» EXERCISE AIM
With the images removed, write out every line below exactly.
--------------------------------
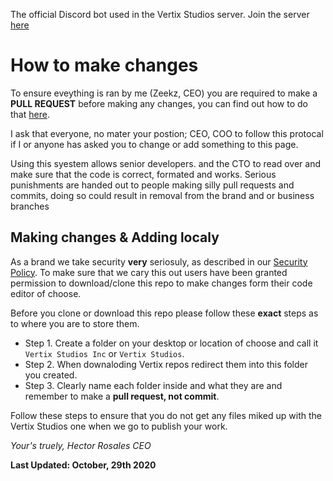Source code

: 
The official Discord bot used in the Vertix Studios server. Join the server [here](https://discord.gg/TwmdQyK)

# How to make changes

To ensure eveything is ran by me (Zeekz, CEO) you are required to make a **PULL REQUEST** before making any changes, you can find out how to do that [here](https://opensource.com/article/19/7/create-pull-request-github). 

I ask that everyone, no mater your postion; CEO, COO to follow this protocal if I or anyone has asked you to change or add something to this page. 

Using this syestem allows senior developers. and the CTO to read over and make sure that the code is correct, formated and works. Serious punishments are handed out to people making silly pull requests and commits, doing so could result in removal from the brand and or business branches 

## Making changes & Adding localy

As a brand we take security **very** seriosuly, as described in our [Security Policy](https://policies.vertixstudios.com/security). To make sure that we cary this out users have been granted permission to download/clone this repo to make changes form their code editor of choose. 

Before you clone or download this repo please follow these **exact** steps as to where you are to store them.

- Step 1. Create a folder on your desktop or location of choose and call it `Vertix Studios Inc` or `Vertix Studios`.
- Step 2. When downaloding Vertix repos redirect them into this folder you created.
- Step 3. Clearly name each folder inside and what they are and remember to make a **pull request, not commit**.

Follow these steps to ensure that you do not get any files miked up with the Vertix Studios one when we go to publish your work.

*Your's truely, Hector Rosales CEO*

**Last Updated: October, 29th 2020**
--------------------------------
» EXPECTED ANSWER
Source code

: 
The official Discord bot used in the Vertix Studios server. Join the server [here](https://discord.gg/TwmdQyK)

# How to make changes

To ensure eveything is ran by me (Zeekz, CEO) you are required to make a **PULL REQUEST** before making any changes, you can find out how to do that [here](https://opensource.com/article/19/7/create-pull-request-github). 

I ask that everyone, no mater your postion; CEO, COO to follow this protocal if I or anyone has asked you to change or add something to this page. 

Using this syestem allows senior developers. and the CTO to read over and make sure that the code is correct, formated and works. Serious punishments are handed out to people making silly pull requests and commits, doing so could result in removal from the brand and or business branches 

## Making changes & Adding localy

As a brand we take security **very** seriosuly, as described in our [Security Policy](https://policies.vertixstudios.com/security). To make sure that we cary this out users have been granted permission to download/clone this repo to make changes form their code editor of choose. 

Before you clone or download this repo please follow these **exact** steps as to where you are to store them.

- Step 1. Create a folder on your desktop or location of choose and call it `Vertix Studios Inc` or `Vertix Studios`.
- Step 2. When downaloding Vertix repos redirect them into this folder you created.
- Step 3. Clearly name each folder inside and what they are and remember to make a **pull request, not commit**.

Follow these steps to ensure that you do not get any files miked up with the Vertix Studios one when we go to publish your work.

*Your's truely, Hector Rosales CEO*

**Last Updated: October, 29th 2020**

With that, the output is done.